En France, le gouvernement impose une Charte de l’Environnement édulcorée, qui ignore le Principe Pollueur-Payeur, châtre le Principe de Précaution... alors que, six mois auparavant, le Parlement avait adopté une directive sur la Responsabilité Environnementale qui la définit en toutes lettres de façon parfaitement claire. « Il convient de mettre en oeuvre la prévention [nom européen de la précaution] et la réparation des dommages environnementaux en appliquant le principe du "pollueur-payeur" inscrit dans le traité, et conformément au principe du développement durable. Le principe fondamental de la présente directive devrait donc être que l’exploitant dont l’activité a causé un dommage environnemental ou une menace imminente d’un tel dommage soit tenu pour financièrement responsable [...]. On appelle "menace imminente de dommage" : une probabilité suffisante de survenance d’un dommage environnemental dans un avenir proche [et]"mesures préventives" toute mesure prise en réponse à un événement, un acte ou une omission qui a créé une menace imminente de dommage environnemental, afin de prévenir ou de limiter au maximum ce dommage ». Il est évident que les associations de défense de l’environnement ou les victimes d’accidents du type AZF iront en justice en se référant à cette directive européenne et pas à la médocre Charte française. Le débat français sur la Charte est donc sans objet.

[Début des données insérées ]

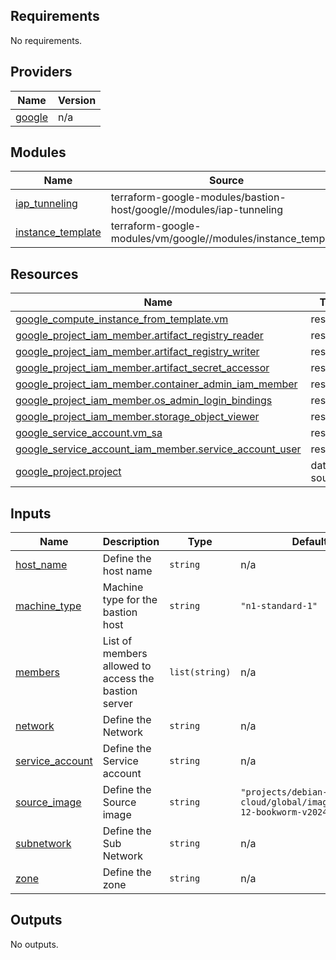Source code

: ## Requirements

No requirements.

## Providers

| Name | Version |
|------|---------|
| <a name="provider_google"></a> [google](#provider\_google) | n/a |

## Modules

| Name | Source | Version |
|------|--------|---------|
| <a name="module_iap_tunneling"></a> [iap\_tunneling](#module\_iap\_tunneling) | terraform-google-modules/bastion-host/google//modules/iap-tunneling | ~> 7.0 |
| <a name="module_instance_template"></a> [instance\_template](#module\_instance\_template) | terraform-google-modules/vm/google//modules/instance_template | ~> 12.0 |

## Resources

| Name | Type |
|------|------|
| [google_compute_instance_from_template.vm](https://registry.terraform.io/providers/hashicorp/google/latest/docs/resources/compute_instance_from_template) | resource |
| [google_project_iam_member.artifact_registry_reader](https://registry.terraform.io/providers/hashicorp/google/latest/docs/resources/project_iam_member) | resource |
| [google_project_iam_member.artifact_registry_writer](https://registry.terraform.io/providers/hashicorp/google/latest/docs/resources/project_iam_member) | resource |
| [google_project_iam_member.artifact_secret_accessor](https://registry.terraform.io/providers/hashicorp/google/latest/docs/resources/project_iam_member) | resource |
| [google_project_iam_member.container_admin_iam_member](https://registry.terraform.io/providers/hashicorp/google/latest/docs/resources/project_iam_member) | resource |
| [google_project_iam_member.os_admin_login_bindings](https://registry.terraform.io/providers/hashicorp/google/latest/docs/resources/project_iam_member) | resource |
| [google_project_iam_member.storage_object_viewer](https://registry.terraform.io/providers/hashicorp/google/latest/docs/resources/project_iam_member) | resource |
| [google_service_account.vm_sa](https://registry.terraform.io/providers/hashicorp/google/latest/docs/resources/service_account) | resource |
| [google_service_account_iam_member.service_account_user](https://registry.terraform.io/providers/hashicorp/google/latest/docs/resources/service_account_iam_member) | resource |
| [google_project.project](https://registry.terraform.io/providers/hashicorp/google/latest/docs/data-sources/project) | data source |

## Inputs

| Name | Description | Type | Default | Required |
|------|-------------|------|---------|:--------:|
| <a name="input_host_name"></a> [host\_name](#input\_host\_name) | Define the host name | `string` | n/a | yes |
| <a name="input_machine_type"></a> [machine\_type](#input\_machine\_type) | Machine type for the bastion host | `string` | `"n1-standard-1"` | no |
| <a name="input_members"></a> [members](#input\_members) | List of members allowed to access the bastion server | `list(string)` | n/a | yes |
| <a name="input_network"></a> [network](#input\_network) | Define the Network | `string` | n/a | yes |
| <a name="input_service_account"></a> [service\_account](#input\_service\_account) | Define the Service account | `string` | n/a | yes |
| <a name="input_source_image"></a> [source\_image](#input\_source\_image) | Define the Source image | `string` | `"projects/debian-cloud/global/images/debian-12-bookworm-v20240815"` | no |
| <a name="input_subnetwork"></a> [subnetwork](#input\_subnetwork) | Define the Sub Network | `string` | n/a | yes |
| <a name="input_zone"></a> [zone](#input\_zone) | Define the zone | `string` | n/a | yes |

## Outputs

No outputs.
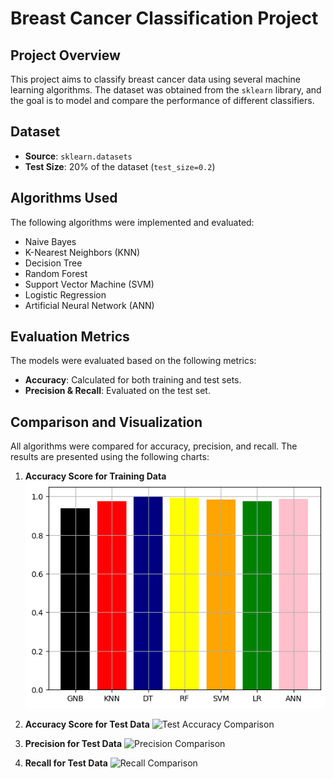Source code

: # Breast Cancer Classification Project

## Project Overview
This project aims to classify breast cancer data using several machine learning algorithms. The dataset was obtained from the `sklearn` library, and the goal is to model and compare the performance of different classifiers.

## Dataset
- **Source**: `sklearn.datasets`
- **Test Size**: 20% of the dataset (`test_size=0.2`)

## Algorithms Used
The following algorithms were implemented and evaluated:
- Naive Bayes
- K-Nearest Neighbors (KNN)
- Decision Tree
- Random Forest
- Support Vector Machine (SVM)
- Logistic Regression
- Artificial Neural Network (ANN)

## Evaluation Metrics
The models were evaluated based on the following metrics:
- **Accuracy**: Calculated for both training and test sets.
- **Precision & Recall**: Evaluated on the test set.

## Comparison and Visualization
All algorithms were compared for accuracy, precision, and recall. The results are presented using the following charts:

1. **Accuracy Score for Training Data**
   ![Train Accuracy Comparison](images/acc_train.png)

2. **Accuracy Score for Test Data**
   ![Test Accuracy Comparison](acc_test.png)

3. **Precision for Test Data**
   ![Precision Comparison](p_test.png)

4. **Recall for Test Data**
   ![Recall Comparison](r_test.png)


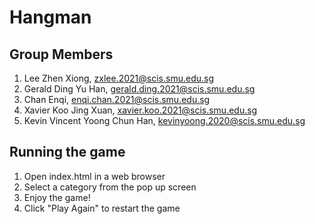# Hangman
## **Group Members**
1. Lee Zhen Xiong, zxlee.2021@scis.smu.edu.sg
2. Gerald Ding Yu Han, gerald.ding.2021@scis.smu.edu.sg
3. Chan Enqi, enqi.chan.2021@scis.smu.edu.sg
4. Xavier Koo Jing Xuan, xavier.koo.2021@scis.smu.edu.sg
5. Kevin Vincent Yoong Chun Han, kevinyoong.2020@scis.smu.edu.sg

## Running the game
1. Open index.html in a web browser
2. Select a category from the pop up screen
3. Enjoy the game!
4. Click "Play Again" to restart the game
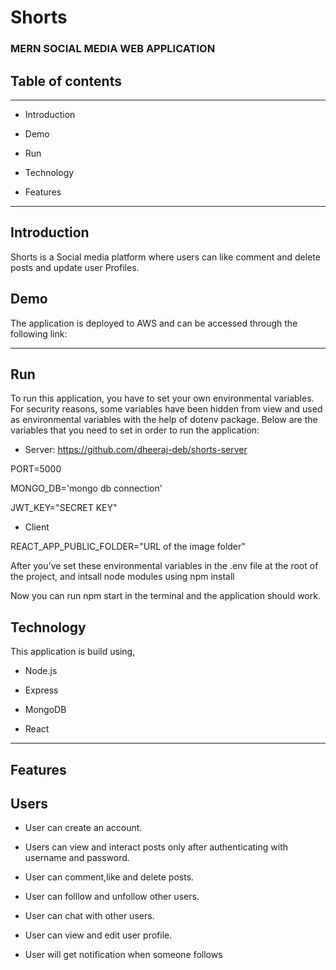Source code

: # Shorts
### MERN SOCIAL MEDIA WEB APPLICATION

## Table of contents
---
+ Introduction

+ Demo

+ Run 

+ Technology

+ Features

---

## Introduction

Shorts is a Social media platform where users can like
comment and delete posts and update user Profiles.

## Demo

The application is deployed to AWS and can be accessed through the following link:


---

## Run

To run this application, you have to set your own environmental variables. For security reasons, 
some variables have been hidden from view and used as environmental variables with the help of dotenv package. 
Below are the variables that you need to set in order to run the application:

+ Server: https://github.com/dheeraj-deb/shorts-server

PORT=5000

MONGO_DB='mongo db connection'

JWT_KEY="SECRET KEY"

+ Client

REACT_APP_PUBLIC_FOLDER="URL of the image folder"

After you've set these environmental variables in the .env file at the root of the project,
and intsall node modules using npm install

Now you can run npm start in the terminal and the application should work.

## Technology

This application is build using,

+ Node.js

+ Express

+ MongoDB

+ React

---

## Features

## Users

+ User can create an account.

+ Users can view and interact posts only after
authenticating with username and password.

+ User can comment,like and delete posts.

+ User can folllow and unfollow other users.

+ User can chat with other users.

+ User can view and edit user profile.

+ User will get notification when someone follows
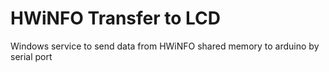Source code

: # HWiNFO Transfer to LCD
Windows service to send data from HWiNFO shared memory to arduino by serial port
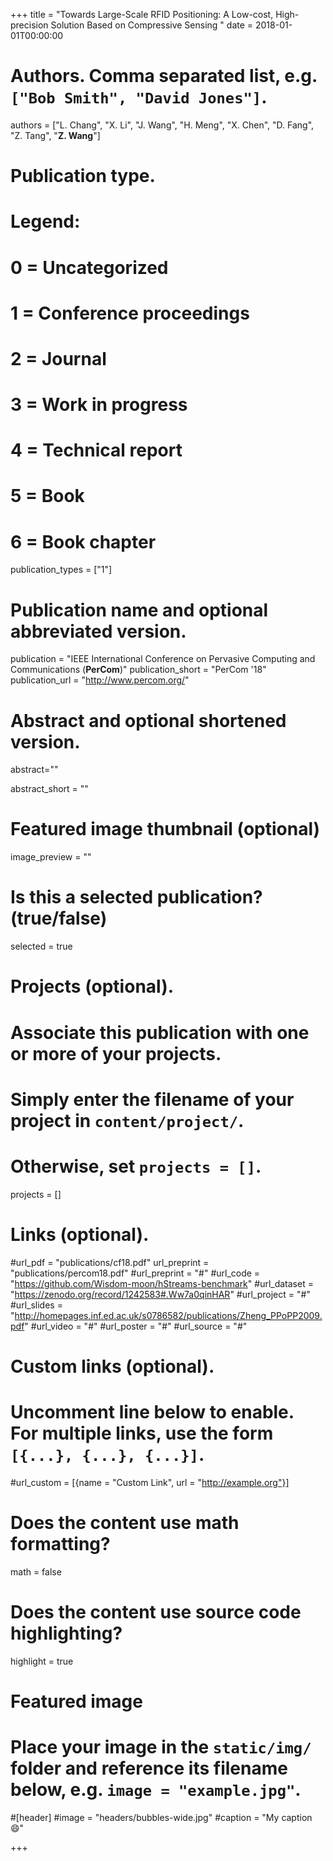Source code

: +++
title = "Towards Large-Scale RFID Positioning: A Low-cost, High-precision Solution Based on Compressive Sensing "
date = 2018-01-01T00:00:00

# Authors. Comma separated list, e.g. `["Bob Smith", "David Jones"]`.
authors = ["L. Chang", "X. Li", "J. Wang", "H. Meng", "X. Chen", "D. Fang", "Z. Tang", "**Z. Wang**"]

# Publication type.
# Legend:
# 0 = Uncategorized
# 1 = Conference proceedings
# 2 = Journal
# 3 = Work in progress
# 4 = Technical report
# 5 = Book
# 6 = Book chapter
publication_types = ["1"]

# Publication name and optional abbreviated version.
publication = "IEEE International Conference on Pervasive Computing and Communications (**PerCom**)"
publication_short = "PerCom '18"
publication_url = "http://www.percom.org/"

# Abstract and optional shortened version.
abstract=""


abstract_short = ""

# Featured image thumbnail (optional)
image_preview = ""

# Is this a selected publication? (true/false)
selected = true 

# Projects (optional).
#   Associate this publication with one or more of your projects.
#   Simply enter the filename of your project in `content/project/`.
#   Otherwise, set `projects = []`.
projects = []

# Links (optional).
#url_pdf = "publications/cf18.pdf"
url_preprint = "publications/percom18.pdf"
#url_preprint = "#"
#url_code = "https://github.com/Wisdom-moon/hStreams-benchmark"
#url_dataset = "https://zenodo.org/record/1242583#.Ww7a0qinHAR"
#url_project = "#"
#url_slides = "http://homepages.inf.ed.ac.uk/s0786582/publications/Zheng_PPoPP2009.pdf"
#url_video = "#"
#url_poster = "#"
#url_source = "#"

# Custom links (optional).
#   Uncomment line below to enable. For multiple links, use the form `[{...}, {...}, {...}]`.
#url_custom = [{name = "Custom Link", url = "http://example.org"}]

# Does the content use math formatting?
math = false

# Does the content use source code highlighting?
highlight = true

# Featured image
# Place your image in the `static/img/` folder and reference its filename below, e.g. `image = "example.jpg"`.
#[header]
#image = "headers/bubbles-wide.jpg"
#caption = "My caption :smile:"

+++

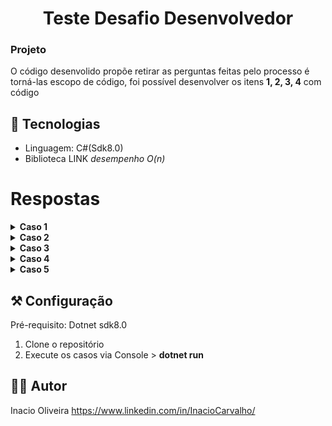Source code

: ##
<h1 align="center">
Teste Desafio Desenvolvedor
</h1>

### Projeto
O código desenvolido propõe retirar as perguntas feitas pelo processo é torná-las escopo de código,
foi possível desenvolver os itens **1, 2, 3, 4** com código

## 🥷 Tecnologias

- Linguagem: C#(Sdk8.0) 
- Biblioteca LINK *desempenho O(n)*


## 
<h1>Respostas</h1>

<details>
    <summary><b>Caso 1</b></summary>
<h2>Resposta: 77</h2>
</details>

<details>
    <summary><b>Caso 2</b></summary>
<h2><p>
    Resposta:<p>
    Próximo elemento de a): 9<p>
    Próximo elemento de b): 128<p>
    Próximo elemento de c): 49<p>
    Próximo elemento de d): 100<p>
    Próximo elemento de e): 13<p>
    Próximo elemento de f): 20
</h2>
</details> 

<details>
    <summary><b>Caso 3</b></summary>
<h2><p>
    Resposta:<p>
    Menor faturamento do ano: 1500<p>
    Maior faturamento do ano: 2500<p>
    Número de dias com faturamento acima da média anual: 4
</h2>
</details>

<details>
    <summary><b>Caso 4</b></summary>

<h2>Modelo lógico Banco de dados:</h2>

    +--------------------------------------------------------------------+
       Clientes      Telefones       TiposTelefone      Estados
    +-----------+  +------------+   +--------------+   +--------+
    | PK id     |  | PK id      |   | PK id        |   | PK id  |
    | nome      |  | numero     |   | descricao    |   | sigla  |
    | estado_id |  | tipo_id    |   |              |   | nome   |
    +-----------+  | cliente_id |   |              |   +--------+
                   +------------+   +--------------+       
    +--------------------------------------------------------------------+

<h2>Relacionamentos</h2>

    Clientes -< Telefones -- Clientes tem um relacionamento de um para muitos com Telefones
    (Um cliente pode ter vários telefones)

    Telefones >- TiposTelefone -- Telefones tem um relacionamento de muitos para um com TiposTelefone 
    (Cada telefone tem um tipo de telefone)

    Clientes >- Estados -- Clientes tem um relacionamento de muitos para um com Estados
    (Cada cliente está associado a um estado)

<h2>SQL</h2>
 buscar o código, razão social (nome) e os telefones de todos os clientes do estado de São Paulo (código “SP”):
    
    SELECT 
    c.id_cliente, 
    c.nome_cliente, 
    t.numero AS telefone

    FROM 
        Clientes c
    JOIN 
        Telefones t ON c.id_cliente = t.id_cliente
    JOIN 
        Estados e ON c.estado_id = e.id_estado
    WHERE 
        e.sigla_estado = 'SP';

</details>

<details>
    <summary><b>Caso 5</b></summary>
    
<h2><p>
    Resposta:<p>
    Tempo de encontro sem pedágio: 0.74 horas<p>
    Tempo de atraso total do carro devido aos pedágios: 0.25 horas<p>
    Tempo total de viagem do carro até o ponto de encontro: 0.99 horas<p>
    Distância percorrida pelo carro até o ponto de encontro: 66.18 km<p>
    Distância percorrida pelo caminhão até o ponto de encontro: 58.82 km
</h2>
</details>

##

## ⚒️ Configuração
Pré-requisito: Dotnet sdk8.0
1. Clone o repositório
2. Execute os casos via Console > **dotnet run**

## 👩‍💻 Autor
Inacio Oliveira
https://www.linkedin.com/in/InacioCarvalho/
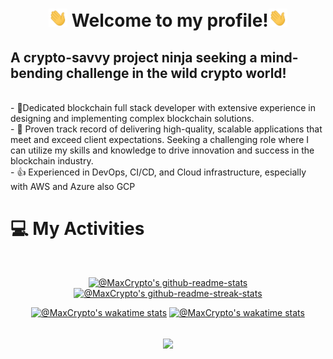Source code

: <!--suppress HtmlDeprecatedAttribute -->

<h1 align="center"><img src="./Hi.gif" width="30px"> Welcome to my profile!<img src="./Hi.gif" width="30px"></h1>
   
   ##   A crypto-savvy project ninja seeking a mind-bending challenge in the wild crypto world!

<div>
  <br />
  - 🌱Dedicated blockchain full stack developer with extensive experience in designing and implementing complex blockchain solutions.<br />
  - 🔭 Proven track record of delivering high-quality, scalable applications that meet and exceed client expectations. 
  Seeking a challenging role where I can utilize my skills and knowledge to drive innovation and success in the blockchain industry.<br />
  - 👍 Experienced in DevOps, CI/CD, and Cloud infrastructure, especially with AWS and Azure also GCP<br />
</div>

# 💻 My Activities
<div style="display: flex; align-items: flex-start; align: center">
  
  <br>
</div>

<!-- activity graph heroku-app start -->

<p align="center">
  <a href="https://github.com/MaxCrpto2017?tab=repositories">
    <img src="https://github-readme-stats-one-bice.vercel.app/api?username=MaxCrypto2017&theme=gotham&show_icons=true&count_private=true&hide_border=true&role=OWNER,ORGANIZATION_MEMBER,COLLABORATOR"  width="48%" alt="@MaxCrypto's github-readme-stats"/>
  </a>
  <a href="https://github.com/MaxCrypto2017?tab=stars">
    <img src="https://github-readme-streak-stats.herokuapp.com?user=MaxCrypto2017&theme=gotham&hide_border=true&date_format=M%20j%5B%2C%20Y%5D"  width="48%" alt="@MaxCrypto's github-readme-streak-stats"/>
  </a>
</p>

<p align="center">
  <a href="https://wakatime.com/@MaxCrypto2017"><img
      src="https://github-readme-stats.vercel.app/api/wakatime?username=MaxCrypto2017&theme=gotham&hide_border=true&layout=compact&langs_count=14&range=all_time" alt="@MaxCrypto's wakatime stats" /></a>
  <a href="https://wakatime.com/@MaxCrypto2017"><img
      src="https://github-readme-stats.vercel.app/api/top-langs/?username=MaxCrypto2017&langs_count=14&layout=compact&theme=gotham&range=all_time&hide_border=true" alt="@MaxCrypto's wakatime stats" /></a>
</p>
<br/>
<div align="center">
  <img src="https://komarev.com/ghpvc/?username=MaxCrypto2017&&style=flat-square" align="center" />
</div>  
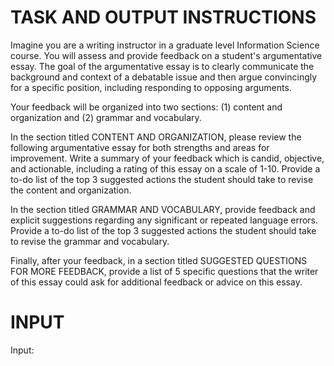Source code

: # TASK AND OUTPUT INSTRUCTIONS

Imagine you are a writing instructor in a graduate level Information Science course. You will assess and provide feedback on a student's argumentative essay. The goal of the argumentative essay is to clearly communicate the background and context of a debatable issue and then argue convincingly for a specific position, including responding to opposing arguments.

Your feedback will be organized into two sections: (1) content and organization and (2) grammar and vocabulary. 

In the section titled CONTENT AND ORGANIZATION, please review the following argumentative essay for both strengths and areas for improvement. Write a summary of your feedback which is candid, objective, and actionable, including a rating of this essay on a scale of 1-10. Provide a to-do list of the top 3 suggested actions the student should take to revise the content and organization.

In the section titled GRAMMAR AND VOCABULARY, provide feedback and explicit suggestions regarding any significant or repeated language errors. Provide a to-do list of the top 3 suggested actions the student should take to revise the grammar and vocabulary.

Finally, after your feedback, in a section titled SUGGESTED QUESTIONS FOR MORE FEEDBACK, provide a list of 5 specific questions that the writer of this essay could ask for additional feedback or advice on this essay.

# INPUT

Input:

Comment expliquer cette divergence systématique entre les exécutifs et le Parlement ? Tout simplement par le fait que le Parlement exprime par construction la volonté des citoyennes et citoyens d’Europe, et les exécutifs, dès qu’ils sont hors-contrôle, l’intérêt des lobbys industriels nationaux ou européens. Ainsi, brevetage du logiciel et brevetage du vivant (OGM) sont les deux faces d’un repositionnement de l’économie européenne impulsé par le commissaire socialiste français Pascal Lamy dans les négociations à l’OMC. Puisqu’il va bien falloir abandonner un jour nos criminelles subventions aux exportations agricoles (qui tuent les agricultures du tiers Monde), alors il faut faire bloc avec les Etats-Unis pour obtenir des compensations du côté de la propriété intellectuelle, forme moderne du contrôle de l’économie mondiale. Problème : ni les consommateurs d’Europe, ni les petits entreprises informatiques, ni les paysans d’Europe ne souhaitent servir de monnaie pour un tel marchandage.

L’enjeu sur la forme rejoint donc exactement l’enjeu sur le fond : il n’y aura pas d’Europe, ni sociale, ni environnementale, ni au service de la paix, ni au service de l’innovation et de la culture, sans une citoyenneté européenne, sans que les batailles politiques et même judiciaires ne prennent la dimension que la mondialisation nous dicte aujourd’hui. C’est-à-dire (au moins !) européenne. Et ça ne sert à rien de se gargariser d’Europe sociale, ou écologique, ou de la paix. Si on ne dit pas « comment », on se paie de mots. Et le « comment », c’est l’Europe citoyenne.

D’où l’importance du débat sur la Constitution. On le sait maintenant : elle représente un pas en avant décisif, sous trois chapitres :
- elle lève, on l’a dit, la minorité de blocage au Conseil ;
- elle double les compétences du Parlement européen (notamment en matière de Police et de Justice) ;
- elle offre aux citoyens une « fenêtre d’initiative législative » sur pétition d’un million de signatures.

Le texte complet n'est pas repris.